This calls for a word-for-word copy of all the data, with each picture removed.

[[ SOURCE MATERIAL open ]]

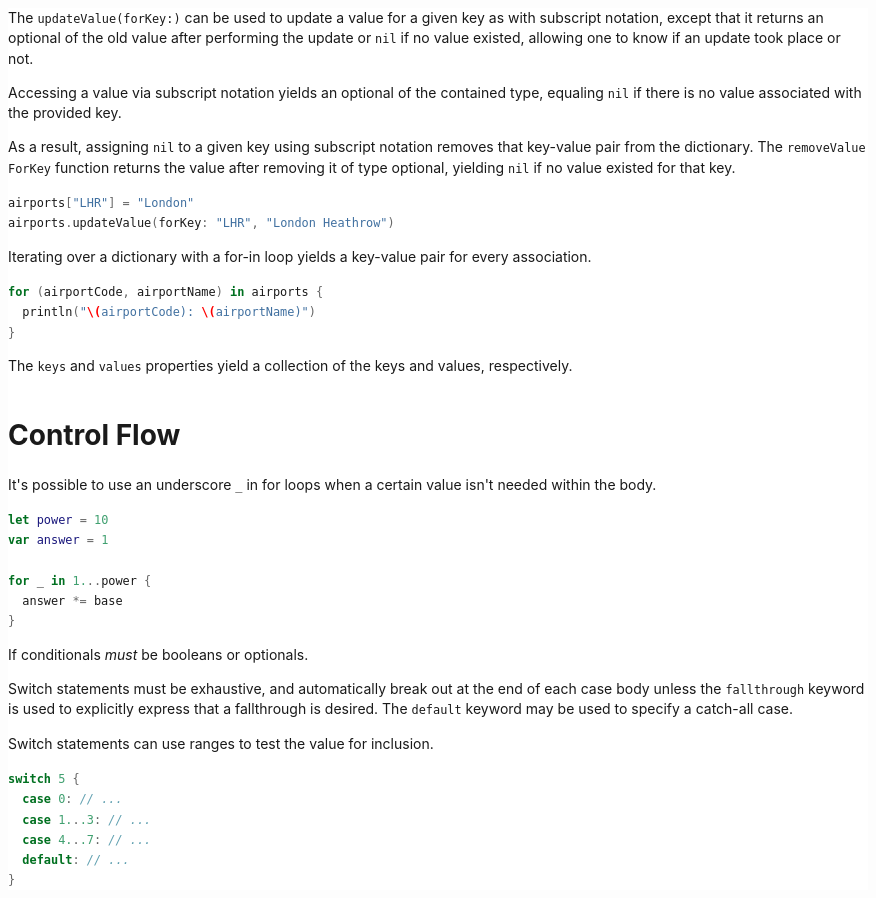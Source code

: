 The `updateValue(forKey:)` can be used to update a value for a given key as with subscript notation, except that it returns an optional of the old value after performing the update or `nil` if no value existed, allowing one to know if an update took place or not.

Accessing a value via subscript notation yields an optional of the contained type, equaling `nil` if there is no value associated with the provided key.

As a result, assigning `nil` to a given key using subscript notation removes that key-value pair from the dictionary. The `removeValueForKey` function returns the value after removing it of type optional, yielding `nil` if no value existed for that key.

``` swift
airports["LHR"] = "London"
airports.updateValue(forKey: "LHR", "London Heathrow")
```

Iterating over a dictionary with a for-in loop yields a key-value pair for every association.

``` swift
for (airportCode, airportName) in airports {
  println("\(airportCode): \(airportName)")
}
```

The `keys` and `values` properties yield a collection of the keys and values, respectively.

# Control Flow

It's possible to use an underscore `_` in for loops when a certain value isn't needed within the body.

``` swift
let power = 10
var answer = 1

for _ in 1...power {
  answer *= base
}
```

If conditionals _must_ be booleans or optionals.

Switch statements must be exhaustive, and automatically break out at the end of each case body unless the `fallthrough` keyword is used to explicitly express that a fallthrough is desired. The `default` keyword may be used to specify a catch-all case.

Switch statements can use ranges to test the value for inclusion.

``` swift
switch 5 {
  case 0: // ...
  case 1...3: // ...
  case 4...7: // ...
  default: // ...
}
```


[Xamarin]: http://xamarin.com/platform
[RubyMotion]: http://www.rubymotion.com/
[Unity]: http://unity3d.com
[Unreal Engine]: https://www.unrealengine.com/
[Swift]: https://developer.apple.com/swift/
[^objectivec_interop]: With which it must interoperate, after all.
[^python_enumerate]: Much like the [Python function](https://docs.python.org/2/library/functions.html#enumerate) of the same name.
[^explicit_modification]: I have to say, I like the fact that this needs to be explicitly declared in the function declaration and at the call site. This completely side-steps ambiguities found in C++ with reference parameters. Since this has to be expressed explicitly at the call-site, the reader of the source can know that the passed variable is being modified by the function without having to consult the documentation or definition.
[^rust_do]: This is very much like a feature in early Rust---which has since been removed---called do notation. Scala supports this via multiple parameter lists.
[^haskell_operators]: This is very much like Haskell, except for the lack of [sections](http://www.haskell.org/haskellwiki/Section_of_an_infix_operator).
[^rust_enumerations]: This is very much like Rust enumerations or Scala case classes.
[^maybe_monad]: This is an elegant way to mimic Haskell's `Maybe` monad behavior.
[^go_interfaces]: This is unlike Go, in which types automatically conform to interfaces they fulfill. I believe this is known as [structural typing](http://en.wikipedia.org/wiki/Structural_type_system).
[access-control]: https://developer.apple.com/swift/blog/?id=5
[access-control-docs]: https://developer.apple.com/library/prerelease/ios/documentation/swift/conceptual/swift_programming_language/AccessControl.html#//apple_ref/doc/uid/TP40014097-CH41-XID_29
[^rust_access_control]: This reminds me of Rust, where access control isn't specific to classes but rather to modules, so that an access control modifier on a structure member is enforced at the module level.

[[ SOURCE MATERIAL closed ]]

**TASK SOLUTION:**
Source code

: The `updateValue(forKey:)` can be used to update a value for a given key as with subscript notation, except that it returns an optional of the old value after performing the update or `nil` if no value existed, allowing one to know if an update took place or not.

Accessing a value via subscript notation yields an optional of the contained type, equaling `nil` if there is no value associated with the provided key.

As a result, assigning `nil` to a given key using subscript notation removes that key-value pair from the dictionary. The `removeValueForKey` function returns the value after removing it of type optional, yielding `nil` if no value existed for that key.

``` swift
airports["LHR"] = "London"
airports.updateValue(forKey: "LHR", "London Heathrow")
```

Iterating over a dictionary with a for-in loop yields a key-value pair for every association.

``` swift
for (airportCode, airportName) in airports {
  println("\(airportCode): \(airportName)")
}
```

The `keys` and `values` properties yield a collection of the keys and values, respectively.

# Control Flow

It's possible to use an underscore `_` in for loops when a certain value isn't needed within the body.

``` swift
let power = 10
var answer = 1

for _ in 1...power {
  answer *= base
}
```

If conditionals _must_ be booleans or optionals.

Switch statements must be exhaustive, and automatically break out at the end of each case body unless the `fallthrough` keyword is used to explicitly express that a fallthrough is desired. The `default` keyword may be used to specify a catch-all case.

Switch statements can use ranges to test the value for inclusion.

``` swift
switch 5 {
  case 0: // ...
  case 1...3: // ...
  case 4...7: // ...
  default: // ...
}
```


[Xamarin]: http://xamarin.com/platform
[RubyMotion]: http://www.rubymotion.com/
[Unity]: http://unity3d.com
[Unreal Engine]: https://www.unrealengine.com/
[Swift]: https://developer.apple.com/swift/
[^objectivec_interop]: With which it must interoperate, after all.
[^python_enumerate]: Much like the [Python function](https://docs.python.org/2/library/functions.html#enumerate) of the same name.
[^explicit_modification]: I have to say, I like the fact that this needs to be explicitly declared in the function declaration and at the call site. This completely side-steps ambiguities found in C++ with reference parameters. Since this has to be expressed explicitly at the call-site, the reader of the source can know that the passed variable is being modified by the function without having to consult the documentation or definition.
[^rust_do]: This is very much like a feature in early Rust---which has since been removed---called do notation. Scala supports this via multiple parameter lists.
[^haskell_operators]: This is very much like Haskell, except for the lack of [sections](http://www.haskell.org/haskellwiki/Section_of_an_infix_operator).
[^rust_enumerations]: This is very much like Rust enumerations or Scala case classes.
[^maybe_monad]: This is an elegant way to mimic Haskell's `Maybe` monad behavior.
[^go_interfaces]: This is unlike Go, in which types automatically conform to interfaces they fulfill. I believe this is known as [structural typing](http://en.wikipedia.org/wiki/Structural_type_system).
[access-control]: https://developer.apple.com/swift/blog/?id=5
[access-control-docs]: https://developer.apple.com/library/prerelease/ios/documentation/swift/conceptual/swift_programming_language/AccessControl.html#//apple_ref/doc/uid/TP40014097-CH41-XID_29
[^rust_access_control]: This reminds me of Rust, where access control isn't specific to classes but rather to modules, so that an access control modifier on a structure member is enforced at the module level.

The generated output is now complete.